In the listing below, locate the lines that hold "subsubsection" and copy them.

Segment Start: Source information

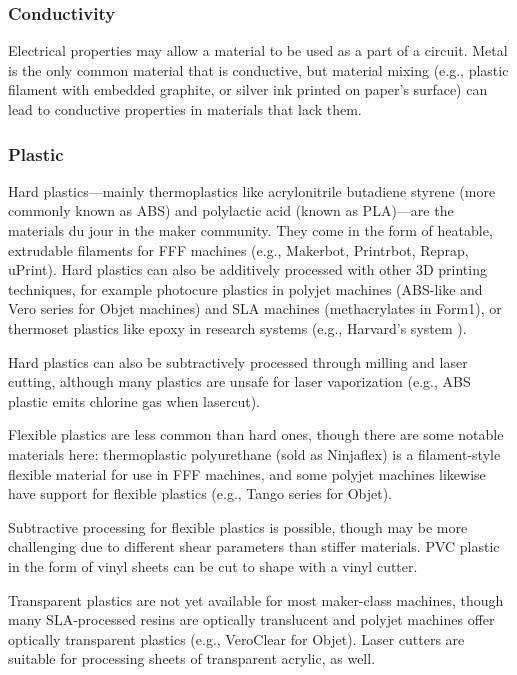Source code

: \subsubsection{Conductivity}

Electrical properties may allow a material to be used as a part of a circuit. Metal is the only common material that is conductive, but material mixing (e.g., plastic filament with embedded graphite, or silver ink printed on paper's surface) can lead to conductive properties in materials that lack them.

\subsubsection{Plastic}

Hard plastics---mainly thermoplastics like acrylonitrile butadiene styrene (more commonly known as ABS) and polylactic acid (known as PLA)---are the materials du jour in the maker community. They come in the form of heatable, extrudable filaments for FFF machines (e.g., Makerbot, Printrbot, Reprap, uPrint). Hard plastics can also be additively processed with other 3D printing techniques, for example photocure plastics in polyjet machines (ABS-like and Vero series for Objet machines) and SLA machines (methacrylates in Form1), or thermoset plastics like epoxy in research systems (e.g., Harvard's system \cite{compton-epoxy}).

Hard plastics can also be subtractively processed through milling and laser cutting, although many plastics are unsafe for laser vaporization (e.g., ABS plastic emits chlorine gas when lasercut).

Flexible plastics are less common than hard ones, though there are some notable materials here: thermoplastic polyurethane (sold as Ninjaflex) is a filament-style flexible material for use in FFF machines, and some polyjet machines likewise have support for flexible plastics (e.g., Tango series for Objet).

Subtractive processing for flexible plastics is possible, though may be more challenging due to different shear parameters than stiffer materials. PVC plastic in the form of vinyl sheets can be cut to shape with a vinyl cutter.

Transparent plastics are not yet available for most maker-class machines, though many SLA-processed resins are optically translucent and polyjet machines offer optically transparent plastics (e.g., VeroClear for Objet). Laser cutters are suitable for processing sheets of transparent acrylic, as well.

Segment End: Source information

_Expected output_
: \subsubsection{Conductivity}
\subsubsection{Plastic}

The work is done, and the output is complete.